For instance, a decrease in volume causes a large loss of the
waveguide. As such, the above-described curing resin preferably has
a volume change as small as possible. The volume change is
preferably about 10% or less, more preferably in the range of about
0.01 to about 4%. Making the viscosity lower with a solvent is
preferably avoided if possible because the volume change before and
after curing is large. However, a material having a volume change
of about less than 0.01% or a material exhibiting volume expansion
renders the efficiency of the release from the mold lower and
produces surface deterioration such as the break of the core
portion surfaces in the release from the mold, so the smoothness of
the surface is decreased and the loss of optical wave guiding is
increased, thereby being not preferable.
[0099] For a small volume change (shrinkage) after curing of the
core forming curing resin, a polymer can be added to the
above-described resin. Preferably, the aforementioned polymer is
compatible with the core forming curing resin and does not have
adverse effects on the refractive index, elastic modulus, and
permeability of the curing resin. The addition of a polymer also
decreases the volume change as well as being capable of highly
control the viscosity and the glass transition point of the cured
resin. Examples of the above-described polymer include (but are not
limited to) acrylic polymers, methacrylic polymers, and epoxy
polymers.
[0100] The refractive index of the cured material of a core forming
curing resin is preferably in the range of about 1.20 to about
1.60, more preferably in the range of about 1.4 to about 1.6; two
or more kinds of resins having different refractive indexes when
cured are sometimes used that are within the aforementioned
ranges.
[0101] The refractive index of the cured material of a core forming
curing resin needs to be larger than that of a cladding base
material (a cladding layer in the case of having the
above-described cladding layer). The difference of refractive index
between the core portion and cladding base material is preferably
about 0.01 or more, more preferably about 0.05 or more.

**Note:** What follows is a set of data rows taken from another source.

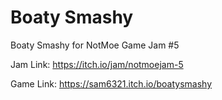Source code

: # Boaty Smashy

Boaty Smashy for NotMoe Game Jam #5

Jam Link: https://itch.io/jam/notmoejam-5

Game Link: https://sam6321.itch.io/boatysmashy
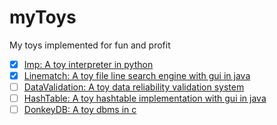 # myToys

My toys implemented for fun and profit

- [x] [Imp: A toy interpreter in python](./Imp)
- [x] [Linematch: A toy file line search engine with gui in java](./Linematch)
- [ ] [DataValidation: A toy data reliability validation system](./DataValidation)
- [ ] [HashTable: A toy hashtable implementation with gui in java](./HashTable)
- [ ] [DonkeyDB: A toy dbms in c](./DonkeyDB)
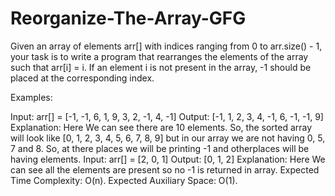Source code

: # Reorganize-The-Array-GFG
Given an array of elements arr[] with indices ranging from 0 to arr.size() - 1, your task is to write a program that rearranges the elements of the array such that arr[i] = i. If an element i is not present in the array, -1 should be placed at the corresponding index.

Examples:

Input: arr[] = [-1, -1, 6, 1, 9, 3, 2, -1, 4, -1]
Output: [-1, 1, 2, 3, 4, -1, 6, -1, -1, 9]
Explanation: Here We can see there are 10 elements. So, the sorted array will look like [0, 1, 2, 3, 4, 5, 6, 7, 8, 9] but in our array we are not having 0, 5, 7 and 8. So, at there places we will be printing -1 and otherplaces will be having elements.
Input: arr[] = [2, 0, 1]
Output: [0, 1, 2]
Explanation: Here We can see all the elements are present so no -1 is returned in array.
Expected Time Complexity: O(n).
Expected Auxiliary Space: O(1).
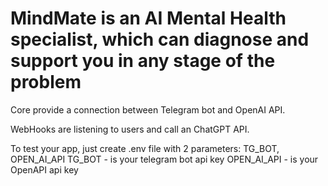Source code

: # MindMate is an AI Mental Health specialist, which can diagnose and support you in any stage of the problem

Core provide a connection between Telegram bot and OpenAI API.

WebHooks are listening to users and call an ChatGPT API.

To test your app, just create .env file with 2 parameters: TG_BOT, OPEN_AI_API
TG_BOT - is your telegram bot api key
OPEN_AI_API - is your OpenAPI api key
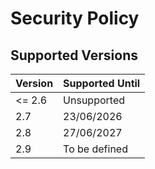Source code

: # Security Policy

## Supported Versions

| Version | Supported Until |
| ------- | --------------- |
| <= 2.6  | Unsupported     |
| 2.7     | 23/06/2026      |
| 2.8     | 27/06/2027      |
| 2.9     | To be defined   |
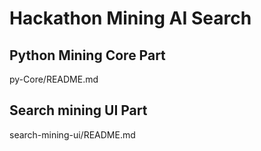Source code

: # Hackathon Mining AI Search

## Python Mining Core Part

py-Core/README.md

## Search mining UI Part

search-mining-ui/README.md
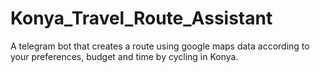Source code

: # Konya_Travel_Route_Assistant
 A telegram bot that creates a route using google maps data according to your preferences, budget and time by cycling in Konya.
 

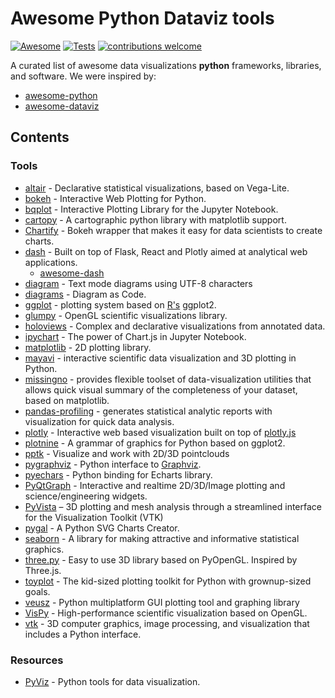 # Awesome Python Dataviz tools

[![Awesome](https://cdn.rawgit.com/sindresorhus/awesome/d7305f38d29fed78fa85652e3a63e154dd8e8829/media/badge.svg)](https://github.com/sindresorhus/awesome)
[![Tests](https://github.com/tkoyama010/awesome-python-dataviz/actions/workflows/main.yaml/badge.svg)](https://github.com/tkoyama010/awesome-python-dataviz/actions/workflows/main.yaml)
[![contributions welcome](https://img.shields.io/badge/contributions-welcome-brightgreen.svg?style=flat)](https://github.com/tkoyama010/awesome-python-dataviz/discussions/7)

A curated list of awesome data visualizations **python** frameworks, libraries, and software.
We were inspired by:

- [awesome-python](https://github.com/vinta/awesome-python)
- [awesome-dataviz](https://github.com/javierluraschi/awesome-dataviz)

## Contents

### Tools

- [altair](https://altair-viz.github.io/) - Declarative statistical visualizations, based on Vega-Lite.
- [bokeh](https://bokeh.pydata.org/en/latest/) - Interactive Web Plotting for Python.
- [bqplot](https://github.com/bloomberg/bqplot) - Interactive Plotting Library for the Jupyter Notebook.
- [cartopy](https://github.com/SciTools/cartopy) - A cartographic python library with matplotlib support.
- [Chartify](https://github.com/spotify/chartify) - Bokeh wrapper that makes it easy for data scientists to create charts.
- [dash](https://plot.ly/products/dash/) - Built on top of Flask, React and Plotly aimed at analytical web applications.
  - [awesome-dash](https://github.com/Acrotrend/awesome-dash)
- [diagram](https://github.com/tehmaze/diagram) - Text mode diagrams using UTF-8 characters
- [diagrams](https://github.com/mingrammer/diagrams) - Diagram as Code.
- [ggplot](https://github.com/yhat/ggpy) - plotting system based on [R's](#r-tools) ggplot2.
- [glumpy](https://github.com/glumpy/glumpy) - OpenGL scientific visualizations library.
- [holoviews](https://holoviews.org/) - Complex and declarative visualizations from annotated data.
- [ipychart](https://github.com/nicohlr/ipychart) - The power of Chart.js in Jupyter Notebook.
- [matplotlib](https://matplotlib.org/) - 2D plotting library.
- [mayavi](https://docs.enthought.com/mayavi/mayavi/) - interactive scientific data visualization and 3D plotting in Python.
- [missingno](https://github.com/ResidentMario/missingno) - provides flexible toolset of data-visualization utilities that allows quick visual summary of the completeness of your dataset, based on matplotlib.
- [pandas-profiling](https://github.com/pandas-profiling/pandas-profiling) - generates statistical analytic reports with visualization for quick data analysis.
- [plotly](https://plot.ly/python/) - Interactive web based visualization built on top of [plotly.js](https://github.com/plotly/plotly.js)
- [plotnine](https://github.com/has2k1/plotnine) - A grammar of graphics for Python based on ggplot2.
- [pptk](https://github.com/heremaps/pptk) - Visualize and work with 2D/3D pointclouds
- [pygraphviz](https://pypi.org/project/pygraphviz/) - Python interface to [Graphviz](http://www.graphviz.org/).
- [pyechars](https://github.com/pyecharts/pyecharts) - Python binding for Echarts library.
- [PyQtGraph](https://www.pyqtgraph.org/) - Interactive and realtime 2D/3D/Image plotting and science/engineering widgets.
- [PyVista](https://github.com/pyvista/pyvista) – 3D plotting and mesh analysis through a streamlined interface for the Visualization Toolkit (VTK)
- [pygal](http://www.pygal.org/en/latest/) - A Python SVG Charts Creator.
- [seaborn](https://seaborn.pydata.org/) - A library for making attractive and informative statistical graphics.
- [three.py](https://github.com/stemkoski/three.py/) - Easy to use 3D library based on PyOpenGL. Inspired by Three.js.
- [toyplot](https://toyplot.readthedocs.io/en/stable/) - The kid-sized plotting toolkit for Python with grownup-sized goals.
- [veusz](https://veusz.github.io/) - Python multiplatform GUI plotting tool and graphing library
- [VisPy](https://vispy.org/) - High-performance scientific visualization based on OpenGL.
- [vtk](https://www.vtk.org/) - 3D computer graphics, image processing, and visualization that includes a Python interface.

### Resources

- [PyViz](https://pyviz.org/tools.html) - Python tools for data visualization.
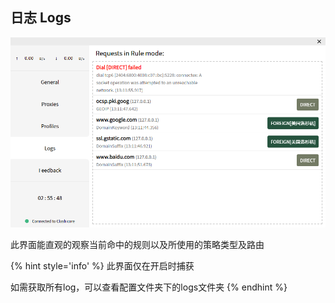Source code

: 
## 日志 Logs

![](/assets/ui-logs1.png)

此界面能直观的观察当前命中的规则以及所使用的策略类型及路由

{% hint style='info' %}
此界面仅在开启时捕获

如需获取所有log，可以查看配置文件夹下的logs文件夹
{% endhint %}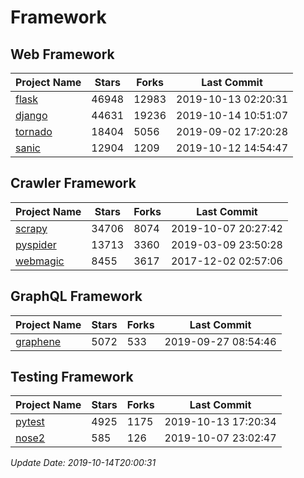 # Framework

## Web Framework

| Project Name | Stars | Forks | Last Commit |
| ------------ | ----- | ----- | ----------- |
| [flask](https://github.com/pallets/flask) | 46948 | 12983 | 2019-10-13 02:20:31 |
| [django](https://github.com/django/django) | 44631 | 19236 | 2019-10-14 10:51:07 |
| [tornado](https://github.com/tornadoweb/tornado) | 18404 | 5056 | 2019-09-02 17:20:28 |
| [sanic](https://github.com/huge-success/sanic) | 12904 | 1209 | 2019-10-12 14:54:47 |

## Crawler Framework

| Project Name | Stars | Forks | Last Commit |
| ------------ | ----- | ----- | ----------- |
| [scrapy](https://github.com/scrapy/scrapy) | 34706 | 8074 | 2019-10-07 20:27:42 |
| [pyspider](https://github.com/binux/pyspider) | 13713 | 3360 | 2019-03-09 23:50:28 |
| [webmagic](https://github.com/code4craft/webmagic) | 8455 | 3617 | 2017-12-02 02:57:06 |

## GraphQL Framework

| Project Name | Stars | Forks | Last Commit |
| ------------ | ----- | ----- | ----------- |
| [graphene](https://github.com/graphql-python/graphene) | 5072 | 533 | 2019-09-27 08:54:46 |

## Testing Framework

| Project Name | Stars | Forks | Last Commit |
| ------------ | ----- | ----- | ----------- |
| [pytest](https://github.com/pytest-dev/pytest) | 4925 | 1175 | 2019-10-13 17:20:34 |
| [nose2](https://github.com/nose-devs/nose2) | 585 | 126 | 2019-10-07 23:02:47 |

*Update Date: 2019-10-14T20:00:31*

[0102] In this process, for the promotion of filling the concave
portions of the mold with a core forming curing resin via capillary
action, the entire system is desirably reduced (the range of about
-0.1 to -200 Pa relative to normal pressure).
[0103] Also, for further promotion of the aforementioned filling,
in addition to the pressure reduction of the above-described
system, making the viscosity low by heating a core forming curing
resin filled from the entry portions of the mold is also an
effective means. Furthermore, upon injection, a mean of attaining a
pressure level smaller than the actual level of pressure reduction
is effective as well.
Process for Hardening a Core Forming Curing Resin Filled
[0104] In this process, a core forming curing resin filled is
hardened by a variety of means. Hardening of an ultraviolet curing
resin makes use of an ultraviolet ray lamp, an ultraviolet ray LED,
a UV radiation apparatus, etc. In addition, for hardening of a
thermosetting resin, a mean is effective that accelerates the
hardening by heating in an over, or the like.
Other Processes
[0105] In the invention, prior to the insertion of optical devices
as described infra, etc., the following processes can be provided
as necessary.
Process of Releasing the Mold From the Cladding Base Material
[0106] This process is a process of releasing the mold from the
cladding base material after the process of hardening the core
forming curing resin. As discussed supra, a cured resin layer used
as the mold in the above-described each process can also directly
be used as the upper cladding layer if conditions such as the
refractive index are satisfied. In this case, the mold is
preferably subjected to ozone treatment for the improvement of
adhesion of the mold and the core portions.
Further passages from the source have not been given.